***** Data for the task *****

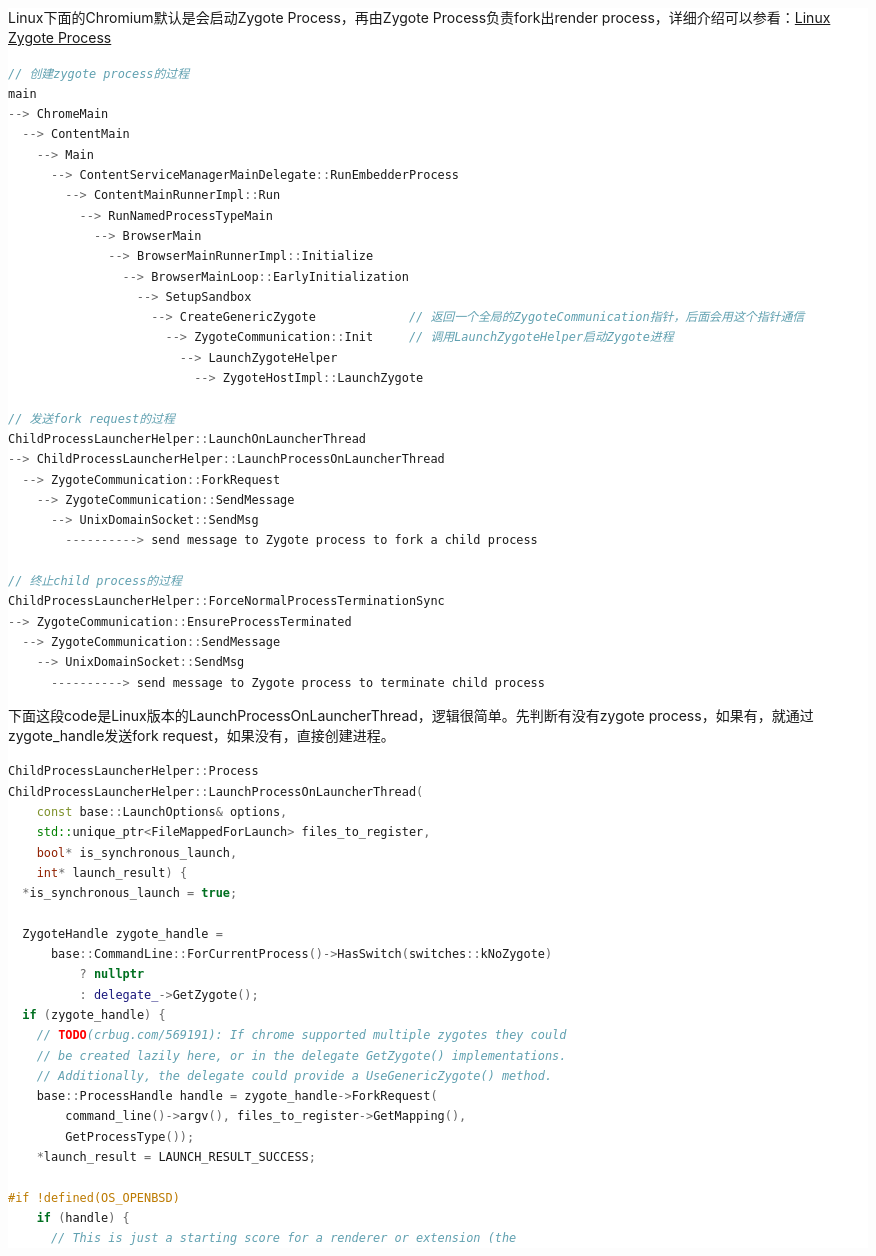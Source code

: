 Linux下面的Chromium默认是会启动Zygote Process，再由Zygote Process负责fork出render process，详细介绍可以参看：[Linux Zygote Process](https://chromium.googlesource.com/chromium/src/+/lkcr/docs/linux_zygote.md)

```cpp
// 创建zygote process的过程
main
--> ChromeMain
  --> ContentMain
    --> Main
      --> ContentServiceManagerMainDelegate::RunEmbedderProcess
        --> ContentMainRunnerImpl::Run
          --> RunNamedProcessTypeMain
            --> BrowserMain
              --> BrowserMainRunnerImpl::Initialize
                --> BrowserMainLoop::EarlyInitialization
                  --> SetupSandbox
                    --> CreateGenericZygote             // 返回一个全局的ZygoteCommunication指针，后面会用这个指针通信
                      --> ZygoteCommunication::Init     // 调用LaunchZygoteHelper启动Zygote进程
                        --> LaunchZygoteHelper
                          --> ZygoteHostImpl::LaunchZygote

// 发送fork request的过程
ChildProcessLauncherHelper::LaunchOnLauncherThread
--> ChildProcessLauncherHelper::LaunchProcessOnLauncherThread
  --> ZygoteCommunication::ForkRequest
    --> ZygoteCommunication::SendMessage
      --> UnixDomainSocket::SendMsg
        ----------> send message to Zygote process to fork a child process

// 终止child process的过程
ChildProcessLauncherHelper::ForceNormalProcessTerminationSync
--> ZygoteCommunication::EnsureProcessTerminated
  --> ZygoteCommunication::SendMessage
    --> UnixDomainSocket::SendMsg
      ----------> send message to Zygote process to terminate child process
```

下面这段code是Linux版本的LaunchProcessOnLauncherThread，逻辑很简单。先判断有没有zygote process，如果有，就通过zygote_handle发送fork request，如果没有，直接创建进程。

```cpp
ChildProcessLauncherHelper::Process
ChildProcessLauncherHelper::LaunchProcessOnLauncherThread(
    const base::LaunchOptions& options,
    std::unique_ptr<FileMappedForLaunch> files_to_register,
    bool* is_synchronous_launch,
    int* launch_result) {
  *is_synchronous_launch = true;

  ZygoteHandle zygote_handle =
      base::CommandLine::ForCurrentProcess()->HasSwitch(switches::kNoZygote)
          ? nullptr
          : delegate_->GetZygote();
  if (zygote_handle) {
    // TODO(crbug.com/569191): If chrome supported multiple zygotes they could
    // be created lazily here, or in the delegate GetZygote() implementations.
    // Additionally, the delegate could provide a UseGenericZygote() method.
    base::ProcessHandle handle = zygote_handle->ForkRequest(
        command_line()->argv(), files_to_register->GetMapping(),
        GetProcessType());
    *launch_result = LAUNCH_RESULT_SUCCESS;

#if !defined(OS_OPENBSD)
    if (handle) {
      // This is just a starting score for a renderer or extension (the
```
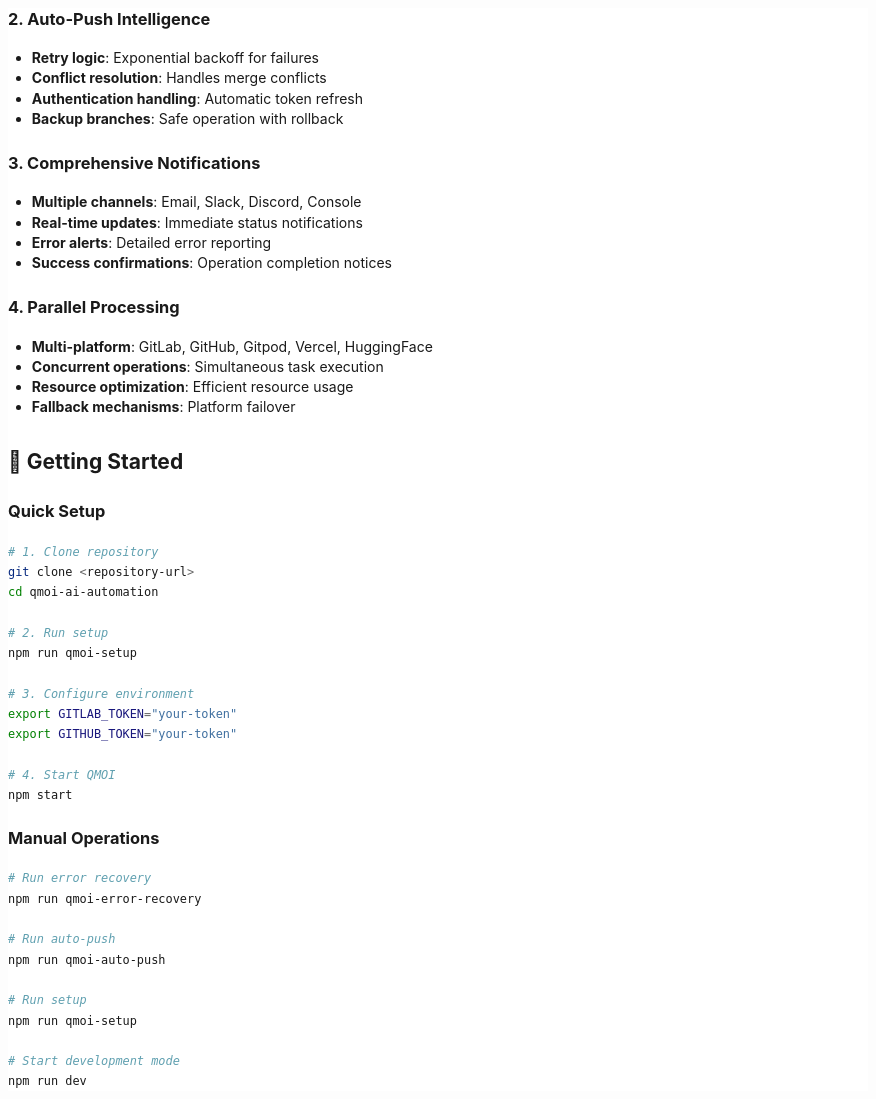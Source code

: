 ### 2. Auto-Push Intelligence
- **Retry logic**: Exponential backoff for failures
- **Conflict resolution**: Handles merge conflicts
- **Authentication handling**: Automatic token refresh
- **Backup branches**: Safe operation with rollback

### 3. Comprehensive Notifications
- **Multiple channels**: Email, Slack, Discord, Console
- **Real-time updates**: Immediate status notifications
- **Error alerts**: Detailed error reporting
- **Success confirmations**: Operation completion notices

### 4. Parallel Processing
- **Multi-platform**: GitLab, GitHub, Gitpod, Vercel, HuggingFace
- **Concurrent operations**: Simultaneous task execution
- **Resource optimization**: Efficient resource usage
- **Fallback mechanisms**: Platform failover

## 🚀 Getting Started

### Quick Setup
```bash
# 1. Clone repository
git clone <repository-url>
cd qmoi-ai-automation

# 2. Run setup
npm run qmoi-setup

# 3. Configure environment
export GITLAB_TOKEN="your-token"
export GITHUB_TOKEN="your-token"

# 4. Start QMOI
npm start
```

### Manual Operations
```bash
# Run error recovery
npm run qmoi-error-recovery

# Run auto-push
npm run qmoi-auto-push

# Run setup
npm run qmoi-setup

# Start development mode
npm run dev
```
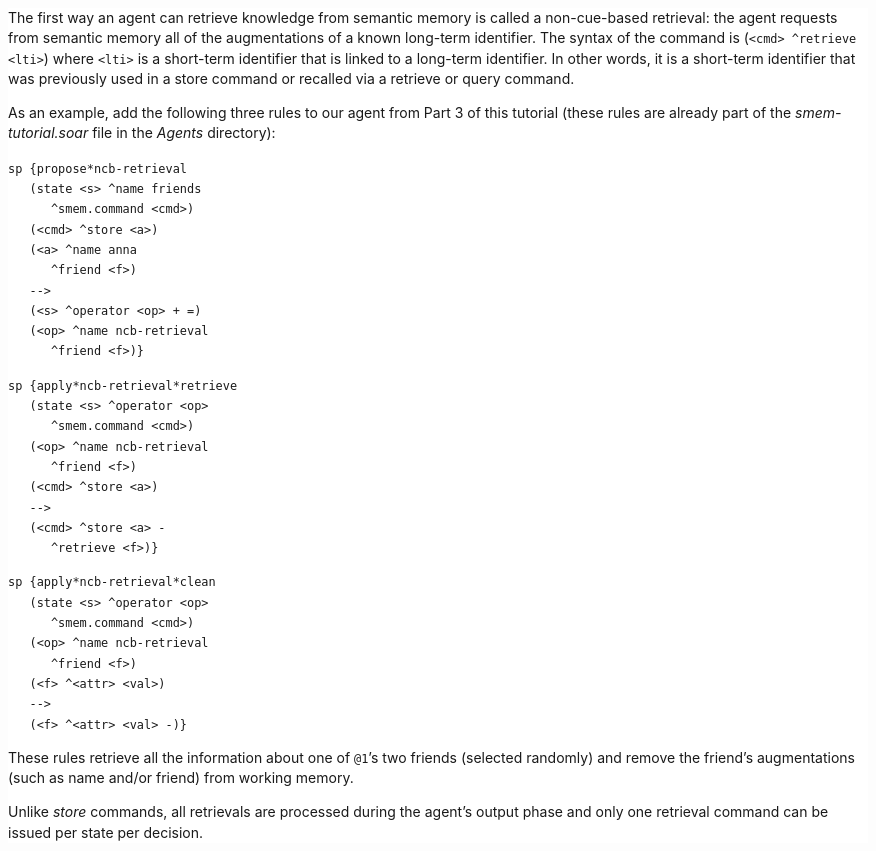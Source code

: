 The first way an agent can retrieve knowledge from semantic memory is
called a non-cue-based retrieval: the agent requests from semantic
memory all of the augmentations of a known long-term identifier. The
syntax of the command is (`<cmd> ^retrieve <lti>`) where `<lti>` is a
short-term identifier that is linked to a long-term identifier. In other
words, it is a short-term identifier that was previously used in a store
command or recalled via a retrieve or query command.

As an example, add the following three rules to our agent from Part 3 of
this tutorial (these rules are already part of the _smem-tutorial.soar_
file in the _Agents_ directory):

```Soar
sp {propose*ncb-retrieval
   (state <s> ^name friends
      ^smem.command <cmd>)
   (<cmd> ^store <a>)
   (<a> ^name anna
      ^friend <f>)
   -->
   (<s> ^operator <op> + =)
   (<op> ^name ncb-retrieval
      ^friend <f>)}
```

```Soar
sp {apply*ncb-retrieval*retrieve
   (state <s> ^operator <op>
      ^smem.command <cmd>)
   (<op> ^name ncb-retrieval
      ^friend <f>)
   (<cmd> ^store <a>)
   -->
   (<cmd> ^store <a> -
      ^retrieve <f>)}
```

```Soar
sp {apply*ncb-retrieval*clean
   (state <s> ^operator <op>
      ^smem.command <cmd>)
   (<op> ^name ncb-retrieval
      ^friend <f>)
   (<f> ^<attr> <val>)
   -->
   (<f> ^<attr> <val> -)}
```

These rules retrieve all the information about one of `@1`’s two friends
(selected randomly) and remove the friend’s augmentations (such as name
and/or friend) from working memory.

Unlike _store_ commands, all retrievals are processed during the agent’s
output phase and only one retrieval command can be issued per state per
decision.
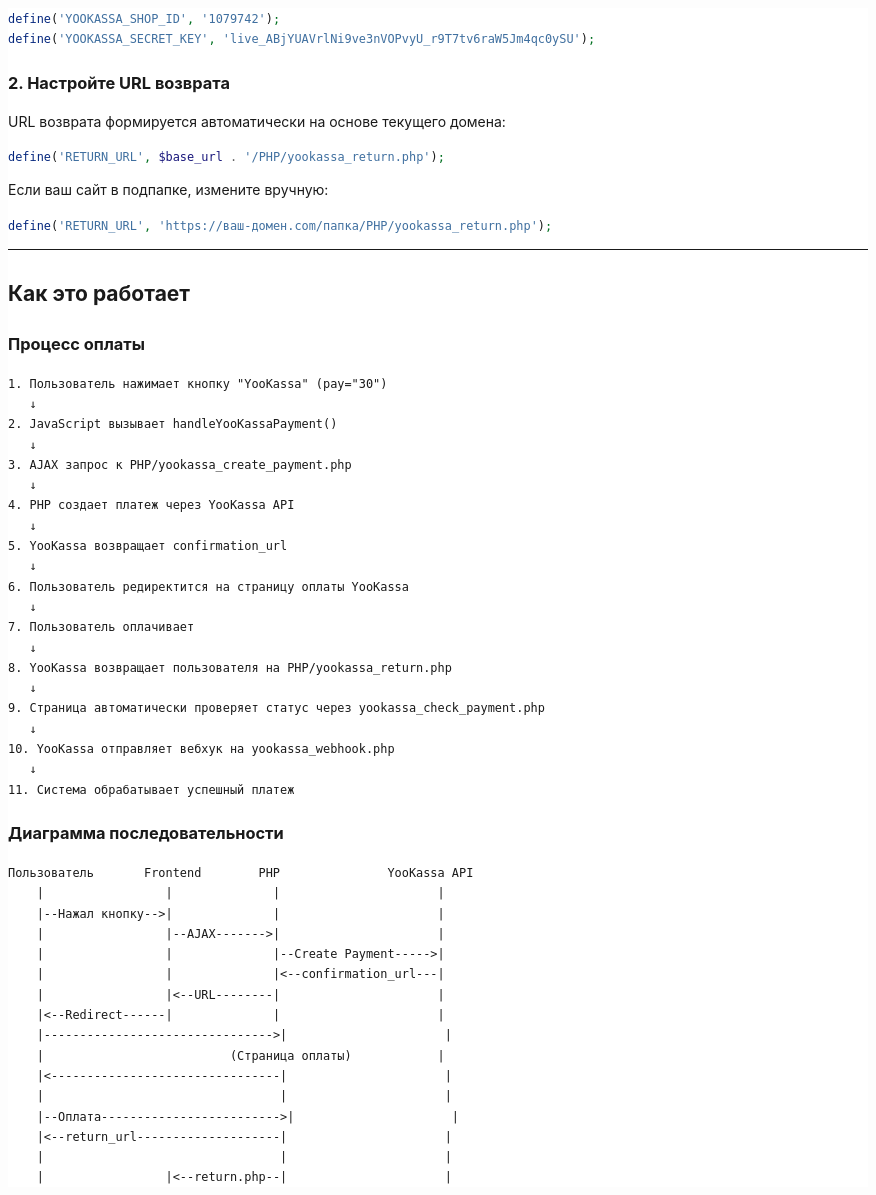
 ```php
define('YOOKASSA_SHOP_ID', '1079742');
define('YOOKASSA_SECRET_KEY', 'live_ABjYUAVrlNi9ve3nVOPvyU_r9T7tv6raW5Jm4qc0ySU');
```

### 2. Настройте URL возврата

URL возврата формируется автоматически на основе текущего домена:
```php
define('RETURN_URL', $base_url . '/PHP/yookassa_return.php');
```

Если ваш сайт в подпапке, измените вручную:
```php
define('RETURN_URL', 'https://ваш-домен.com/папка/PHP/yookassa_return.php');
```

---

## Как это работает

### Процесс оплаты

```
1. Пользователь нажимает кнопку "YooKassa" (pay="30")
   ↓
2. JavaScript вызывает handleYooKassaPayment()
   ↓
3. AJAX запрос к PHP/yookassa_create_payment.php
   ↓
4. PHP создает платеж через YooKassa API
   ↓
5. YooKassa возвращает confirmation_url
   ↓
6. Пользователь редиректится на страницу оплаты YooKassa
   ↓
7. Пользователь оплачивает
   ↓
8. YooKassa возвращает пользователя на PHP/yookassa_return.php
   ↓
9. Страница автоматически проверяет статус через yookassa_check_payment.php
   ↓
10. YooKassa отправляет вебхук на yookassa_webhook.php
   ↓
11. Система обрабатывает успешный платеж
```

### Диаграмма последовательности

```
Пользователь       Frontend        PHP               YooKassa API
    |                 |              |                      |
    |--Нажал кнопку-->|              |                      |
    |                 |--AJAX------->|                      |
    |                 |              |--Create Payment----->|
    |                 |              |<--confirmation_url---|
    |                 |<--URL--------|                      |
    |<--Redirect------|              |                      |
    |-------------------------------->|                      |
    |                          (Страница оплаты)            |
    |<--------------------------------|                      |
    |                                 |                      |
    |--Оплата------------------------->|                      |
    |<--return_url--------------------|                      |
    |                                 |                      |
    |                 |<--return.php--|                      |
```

*****

> Task brief
For this exercise, retype the data above exactly and skip every image.

> Solution for this problem
Source code

: Linux下面的Chromium默认是会启动Zygote Process，再由Zygote Process负责fork出render process，详细介绍可以参看：[Linux Zygote Process](https://chromium.googlesource.com/chromium/src/+/lkcr/docs/linux_zygote.md)

```cpp
// 创建zygote process的过程
main
--> ChromeMain
  --> ContentMain
    --> Main
      --> ContentServiceManagerMainDelegate::RunEmbedderProcess
        --> ContentMainRunnerImpl::Run
          --> RunNamedProcessTypeMain
            --> BrowserMain
              --> BrowserMainRunnerImpl::Initialize
                --> BrowserMainLoop::EarlyInitialization
                  --> SetupSandbox
                    --> CreateGenericZygote             // 返回一个全局的ZygoteCommunication指针，后面会用这个指针通信
                      --> ZygoteCommunication::Init     // 调用LaunchZygoteHelper启动Zygote进程
                        --> LaunchZygoteHelper
                          --> ZygoteHostImpl::LaunchZygote

// 发送fork request的过程
ChildProcessLauncherHelper::LaunchOnLauncherThread
--> ChildProcessLauncherHelper::LaunchProcessOnLauncherThread
  --> ZygoteCommunication::ForkRequest
    --> ZygoteCommunication::SendMessage
      --> UnixDomainSocket::SendMsg
        ----------> send message to Zygote process to fork a child process

// 终止child process的过程
ChildProcessLauncherHelper::ForceNormalProcessTerminationSync
--> ZygoteCommunication::EnsureProcessTerminated
  --> ZygoteCommunication::SendMessage
    --> UnixDomainSocket::SendMsg
      ----------> send message to Zygote process to terminate child process
```

下面这段code是Linux版本的LaunchProcessOnLauncherThread，逻辑很简单。先判断有没有zygote process，如果有，就通过zygote_handle发送fork request，如果没有，直接创建进程。

```cpp
ChildProcessLauncherHelper::Process
ChildProcessLauncherHelper::LaunchProcessOnLauncherThread(
    const base::LaunchOptions& options,
    std::unique_ptr<FileMappedForLaunch> files_to_register,
    bool* is_synchronous_launch,
    int* launch_result) {
  *is_synchronous_launch = true;

  ZygoteHandle zygote_handle =
      base::CommandLine::ForCurrentProcess()->HasSwitch(switches::kNoZygote)
          ? nullptr
          : delegate_->GetZygote();
  if (zygote_handle) {
    // TODO(crbug.com/569191): If chrome supported multiple zygotes they could
    // be created lazily here, or in the delegate GetZygote() implementations.
    // Additionally, the delegate could provide a UseGenericZygote() method.
    base::ProcessHandle handle = zygote_handle->ForkRequest(
        command_line()->argv(), files_to_register->GetMapping(),
        GetProcessType());
    *launch_result = LAUNCH_RESULT_SUCCESS;

#if !defined(OS_OPENBSD)
    if (handle) {
      // This is just a starting score for a renderer or extension (the
```
Source code

: ### 2. Auto-Push Intelligence
- **Retry logic**: Exponential backoff for failures
- **Conflict resolution**: Handles merge conflicts
- **Authentication handling**: Automatic token refresh
- **Backup branches**: Safe operation with rollback

### 3. Comprehensive Notifications
- **Multiple channels**: Email, Slack, Discord, Console
- **Real-time updates**: Immediate status notifications
- **Error alerts**: Detailed error reporting
- **Success confirmations**: Operation completion notices

### 4. Parallel Processing
- **Multi-platform**: GitLab, GitHub, Gitpod, Vercel, HuggingFace
- **Concurrent operations**: Simultaneous task execution
- **Resource optimization**: Efficient resource usage
- **Fallback mechanisms**: Platform failover

## 🚀 Getting Started

### Quick Setup
```bash
# 1. Clone repository
git clone <repository-url>
cd qmoi-ai-automation

# 2. Run setup
npm run qmoi-setup

# 3. Configure environment
export GITLAB_TOKEN="your-token"
export GITHUB_TOKEN="your-token"

# 4. Start QMOI
npm start
```

### Manual Operations
```bash
# Run error recovery
npm run qmoi-error-recovery

# Run auto-push
npm run qmoi-auto-push

# Run setup
npm run qmoi-setup

# Start development mode
npm run dev
```
Source code

: The first way an agent can retrieve knowledge from semantic memory is
called a non-cue-based retrieval: the agent requests from semantic
memory all of the augmentations of a known long-term identifier. The
syntax of the command is (`<cmd> ^retrieve <lti>`) where `<lti>` is a
short-term identifier that is linked to a long-term identifier. In other
words, it is a short-term identifier that was previously used in a store
command or recalled via a retrieve or query command.

As an example, add the following three rules to our agent from Part 3 of
this tutorial (these rules are already part of the _smem-tutorial.soar_
file in the _Agents_ directory):

```Soar
sp {propose*ncb-retrieval
   (state <s> ^name friends
      ^smem.command <cmd>)
   (<cmd> ^store <a>)
   (<a> ^name anna
      ^friend <f>)
   -->
   (<s> ^operator <op> + =)
   (<op> ^name ncb-retrieval
      ^friend <f>)}
```

```Soar
sp {apply*ncb-retrieval*retrieve
   (state <s> ^operator <op>
      ^smem.command <cmd>)
   (<op> ^name ncb-retrieval
      ^friend <f>)
   (<cmd> ^store <a>)
   -->
   (<cmd> ^store <a> -
      ^retrieve <f>)}
```

```Soar
sp {apply*ncb-retrieval*clean
   (state <s> ^operator <op>
      ^smem.command <cmd>)
   (<op> ^name ncb-retrieval
      ^friend <f>)
   (<f> ^<attr> <val>)
   -->
   (<f> ^<attr> <val> -)}
```

These rules retrieve all the information about one of `@1`’s two friends
(selected randomly) and remove the friend’s augmentations (such as name
and/or friend) from working memory.

Unlike _store_ commands, all retrievals are processed during the agent’s
output phase and only one retrieval command can be issued per state per
decision.
 ```php
define('YOOKASSA_SHOP_ID', '1079742');
define('YOOKASSA_SECRET_KEY', 'live_ABjYUAVrlNi9ve3nVOPvyU_r9T7tv6raW5Jm4qc0ySU');
```

### 2. Настройте URL возврата

URL возврата формируется автоматически на основе текущего домена:
```php
define('RETURN_URL', $base_url . '/PHP/yookassa_return.php');
```

Если ваш сайт в подпапке, измените вручную:
```php
define('RETURN_URL', 'https://ваш-домен.com/папка/PHP/yookassa_return.php');
```

---

## Как это работает

### Процесс оплаты

```
1. Пользователь нажимает кнопку "YooKassa" (pay="30")
   ↓
2. JavaScript вызывает handleYooKassaPayment()
   ↓
3. AJAX запрос к PHP/yookassa_create_payment.php
   ↓
4. PHP создает платеж через YooKassa API
   ↓
5. YooKassa возвращает confirmation_url
   ↓
6. Пользователь редиректится на страницу оплаты YooKassa
   ↓
7. Пользователь оплачивает
   ↓
8. YooKassa возвращает пользователя на PHP/yookassa_return.php
   ↓
9. Страница автоматически проверяет статус через yookassa_check_payment.php
   ↓
10. YooKassa отправляет вебхук на yookassa_webhook.php
   ↓
11. Система обрабатывает успешный платеж
```

### Диаграмма последовательности

```
Пользователь       Frontend        PHP               YooKassa API
    |                 |              |                      |
    |--Нажал кнопку-->|              |                      |
    |                 |--AJAX------->|                      |
    |                 |              |--Create Payment----->|
    |                 |              |<--confirmation_url---|
    |                 |<--URL--------|                      |
    |<--Redirect------|              |                      |
    |-------------------------------->|                      |
    |                          (Страница оплаты)            |
    |<--------------------------------|                      |
    |                                 |                      |
    |--Оплата------------------------->|                      |
    |<--return_url--------------------|                      |
    |                                 |                      |
    |                 |<--return.php--|                      |
```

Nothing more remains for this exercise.